Morris to give teachers warning on strike threats

Strike action puts teachers' hopes of winning reductions in their workload at risk, the education secretary, Estelle Morris, will warn today.

She will tell the National Union of Teachers at its annual conference in Bournemouth that it should negotiate in private rather than return to 1980s-style industrial disputes - the era when Ms Morris, then as now an NUT member, went on strike from her Coventry school over pay.

NUT members held a one-day strike in the capital this month in protest at a 3.5% increase in their London allowance and the union, along with the two other main classroom associations, is threatening industrial action in the autumn if the chancellor fails to find extra money to improve teachers' hours and conditions.

But the union's general secretary, Doug McAvoy, said last night that "the idea of the NUT being strike happy is a totally false image". He suspected that the education secretary was trying to pick a fight.

Ms Morris, a former teacher at Sydney Stringer secondary in Coventry, will tell delegates: "We work well on many issues quietly and away from the headlines. This is how I want to do business, getting down to serious issues. I believe that most teachers want this, too, and I welcome that. But partnership is a full-time job not a part-time one.

"Industrial action risks undermining the work that we have done and also damages the image of teachers in the public mind and most of all it harms the education of children. Going back to the 1980s would be deeply damaging for both pupils and teachers. We have a a clear choice to go back to those days or move forward."

Ms Morris has denied reports put around by officials that she is considering boycotting the "bear pit" of the teacher union conferences. The government insists that government efforts to improve teachers' conditions would carry on regardless. "It's not a question of boo and you don't get the cash," one official said.

Ms Morris is expected to say that disputes "muddy the waters" of negotiations and make it harder for her to sell to the public her plans to spend money to reduce workload. "It makes it more difficult to justify to the taxpayer why we are spending money in this way."

The unions have been working with her department on workload but the NUT was dismayed when the education secretary came out against a limit on teaching time.

Mr McAvoy said: "There's no history of action after action after action - that has gone from the NUT's agenda. We have demonstrated over the last 12 months and longer that we are willing to work in partnership with the government.

"That doesn't mean we are willing to be dictated to by government to what we can demand and how we go about seeking to achieve it."

Ms Morris is braced for booing and heckling from NUT delegates and Mr McAvoy indicated she would get as much if she delivers her expected remarks.

"If she wants to come with a heavy hand like that she won't find she has a very respectful audience. After that, we will move on. Such words won't change anything.

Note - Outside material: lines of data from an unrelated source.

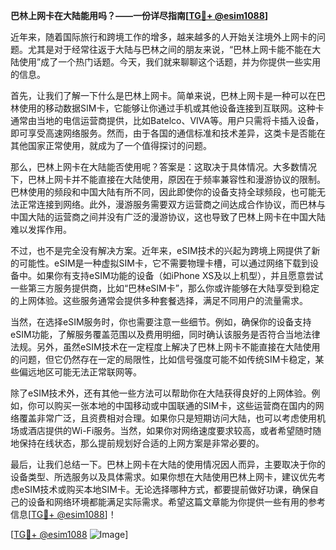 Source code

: **巴林上网卡在大陆能用吗？——一份详尽指南[[TG💪+ @esim1088](https://t.me/s/esim1088)]**

近年来，随着国际旅行和跨境工作的增多，越来越多的人开始关注境外上网卡的问题。尤其是对于经常往返于大陆与巴林之间的朋友来说，“巴林上网卡能不能在大陆使用”成了一个热门话题。今天，我们就来聊聊这个话题，并为你提供一些实用的信息。

首先，让我们了解一下什么是巴林上网卡。简单来说，巴林上网卡是一种可以在巴林使用的移动数据SIM卡，它能够让你通过手机或其他设备连接到互联网。这种卡通常由当地的电信运营商提供，比如Batelco、VIVA等。用户只需将卡插入设备，即可享受高速网络服务。然而，由于各国的通信标准和技术差异，这类卡是否能在其他国家正常使用，就成为了一个值得探讨的问题。

那么，巴林上网卡在大陆能否使用呢？答案是：这取决于具体情况。大多数情况下，巴林上网卡并不能直接在大陆使用，原因在于频率兼容性和漫游协议的限制。巴林使用的频段和中国大陆有所不同，因此即使你的设备支持全球频段，也可能无法正常连接到网络。此外，漫游服务需要双方运营商之间达成合作协议，而巴林与中国大陆的运营商之间并没有广泛的漫游协议，这也导致了巴林上网卡在中国大陆难以发挥作用。

不过，也不是完全没有解决方案。近年来，eSIM技术的兴起为跨境上网提供了新的可能性。eSIM是一种虚拟SIM卡，它不需要物理卡槽，可以通过网络下载到设备中。如果你有支持eSIM功能的设备（如iPhone XS及以上机型），并且愿意尝试一些第三方服务提供商，比如“巴林eSIM卡”，那么你或许能够在大陆享受到稳定的上网体验。这些服务通常会提供多种套餐选择，满足不同用户的流量需求。

当然，在选择eSIM服务时，你也需要注意一些细节。例如，确保你的设备支持eSIM功能，了解服务覆盖范围以及费用明细，同时确认该服务是否符合当地法律法规。另外，虽然eSIM技术在一定程度上解决了巴林上网卡不能直接在大陆使用的问题，但它仍然存在一定的局限性，比如信号强度可能不如传统SIM卡稳定，某些偏远地区可能无法正常联网等。

除了eSIM技术外，还有其他一些方法可以帮助你在大陆获得良好的上网体验。例如，你可以购买一张本地的中国移动或中国联通的SIM卡，这些运营商在国内的网络覆盖非常广泛，且资费相对合理。如果你只是短期访问大陆，也可以考虑使用机场或酒店提供的Wi-Fi服务。当然，如果你对网络速度要求较高，或者希望随时随地保持在线状态，那么提前规划好合适的上网方案是非常必要的。

最后，让我们总结一下。巴林上网卡在大陆的使用情况因人而异，主要取决于你的设备类型、所选服务以及具体需求。如果你想在大陆使用巴林上网卡，建议优先考虑eSIM技术或购买本地SIM卡。无论选择哪种方式，都要提前做好功课，确保自己的设备和网络环境都能满足实际需求。希望这篇文章能为你提供一些有用的参考信息[[TG💪+ @esim1088](https://t.me/s/esim1088)]！

[[TG💪+ @esim1088](https://t.me/s/esim1088) ![Image](https://i.postimg.cc/4NQfJmqS/Snipaste-2025-05-13-00-14-12.png)]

She might feel better when she's said it, No 10 might feel better when she's said it but it won't change anything ... politicians are skilled and know their audience and can easily cause the reaction they want."

On Monday NUT delegates will debate a motion being put forward at all three classroom union conferences demanding significant extra money in the chancellor's spending review to improve the teacher contracts.

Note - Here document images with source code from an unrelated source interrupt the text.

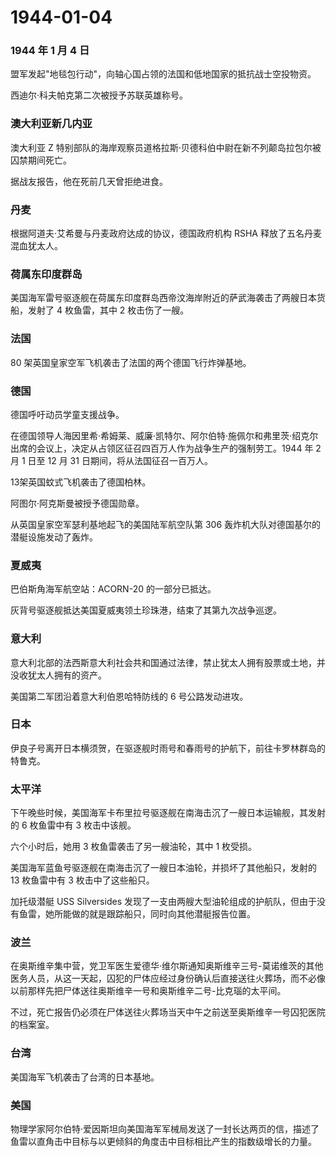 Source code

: # 1944-01-04

### 1944 年 1 月 4 日

盟军发起"地毯包行动"，向轴心国占领的法国和低地国家的抵抗战士空投物资。

西迪尔·科夫帕克第二次被授予苏联英雄称号。

### 澳大利亚新几内亚

澳大利亚 Z
特别部队的海岸观察员道格拉斯·贝德科伯中尉在新不列颠岛拉包尔被囚禁期间死亡。

据战友报告，他在死前几天曾拒绝进食。

### 丹麦

根据阿道夫·艾希曼与丹麦政府达成的协议，德国政府机构 RSHA
释放了五名丹麦混血犹太人。

### 荷属东印度群岛

美国海军雷号驱逐舰在荷属东印度群岛西帝汶海岸附近的萨武海袭击了两艘日本货船，发射了
4 枚鱼雷，其中 2 枚击伤了一艘。

### 法国

80 架英国皇家空军飞机袭击了法国的两个德国飞行炸弹基地。

### 德国

德国呼吁动员学童支援战争。

在德国领导人海因里希·希姆莱、威廉·凯特尔、阿尔伯特·施佩尔和弗里茨·绍克尔出席的会议上，决定从占领区征召四百万人作为战争生产的强制劳工。1944
年 2 月 1 日至 12 月 31 日期间，将从法国征召一百万人。

13架英国蚊式飞机袭击了德国柏林。

阿图尔·阿克斯曼被授予德国勋章。

从英国皇家空军瑟利基地起飞的美国陆军航空队第 306
轰炸机大队对德国基尔的潜艇设施发动了轰炸。

### 夏威夷

巴伯斯角海军航空站：ACORN-20 的一部分已抵达。

灰背号驱逐舰抵达美国夏威夷领土珍珠港，结束了其第九次战争巡逻。

### 意大利

意大利北部的法西斯意大利社会共和国通过法律，禁止犹太人拥有股票或土地，并没收犹太人拥有的资产。

美国第二军团沿着意大利伯恩哈特防线的 6 号公路发动进攻。

### 日本

伊良子号离开日本横须贺，在驱逐舰时雨号和春雨号的护航下，前往卡罗林群岛的特鲁克。

### 太平洋

下午晚些时候，美国海军卡布里拉号驱逐舰在南海击沉了一艘日本运输舰，其发射的
6 枚鱼雷中有 3 枚击中该舰。

六个小时后，她用 3 枚鱼雷袭击了另一艘油轮，其中 1 枚受损。

美国海军蓝鱼号驱逐舰在南海击沉了一艘日本油轮，并损坏了其他船只，发射的
13 枚鱼雷中有 3 枚击中了这些船只。

加托级潜艇 USS Silversides
发现了一支由两艘大型油轮组成的护航队，但由于没有鱼雷，她所能做的就是跟踪船只，同时向其他潜艇报告位置。

### 波兰

在奥斯维辛集中营，党卫军医生爱德华·维尔斯通知奥斯维辛三号-莫诺维茨的其他医务人员，从这一天起，囚犯的尸体应经过身份确认后直接送往火葬场，而不必像以前那样先把尸体送往奥斯维辛一号和奥斯维辛二号-比克瑙的太平间。

不过，死亡报告仍必须在尸体送往火葬场当天中午之前送至奥斯维辛一号囚犯医院的档案室。

### 台湾

美国海军飞机袭击了台湾的日本基地。

### 美国

物理学家阿尔伯特·爱因斯坦向美国海军军械局发送了一封长达两页的信，描述了鱼雷以直角击中目标与以更倾斜的角度击中目标相比产生的指数级增长的力量。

Mr McAvoy said if that was not forthcoming NUT members would vote on a proposal to limit their working hours to 35 a week. They would refuse to carry out some administrative clerical work and preparation of school reports but he insisted it would not hit teaching or lesson-planning time.

Today the conference will discuss the merger of the NUT, the Association of Teachers and Lecturers and the National Association of Schoolmasters Union of Women Teachers, described by Mr McAvoy as "the union's most treasured goal."

The prospect has been made more likely by the initiative of Eamonn O'Kane, the incoming general secretary of the NASUWT, but Mr McAvoy said some NUT activists would be worried about their own positions in the new union. "There'll be some nervousness within the NUT. People who may have been totally supportive of professional unity when it was only a dream may not be personally supportive now it's nearer to reality."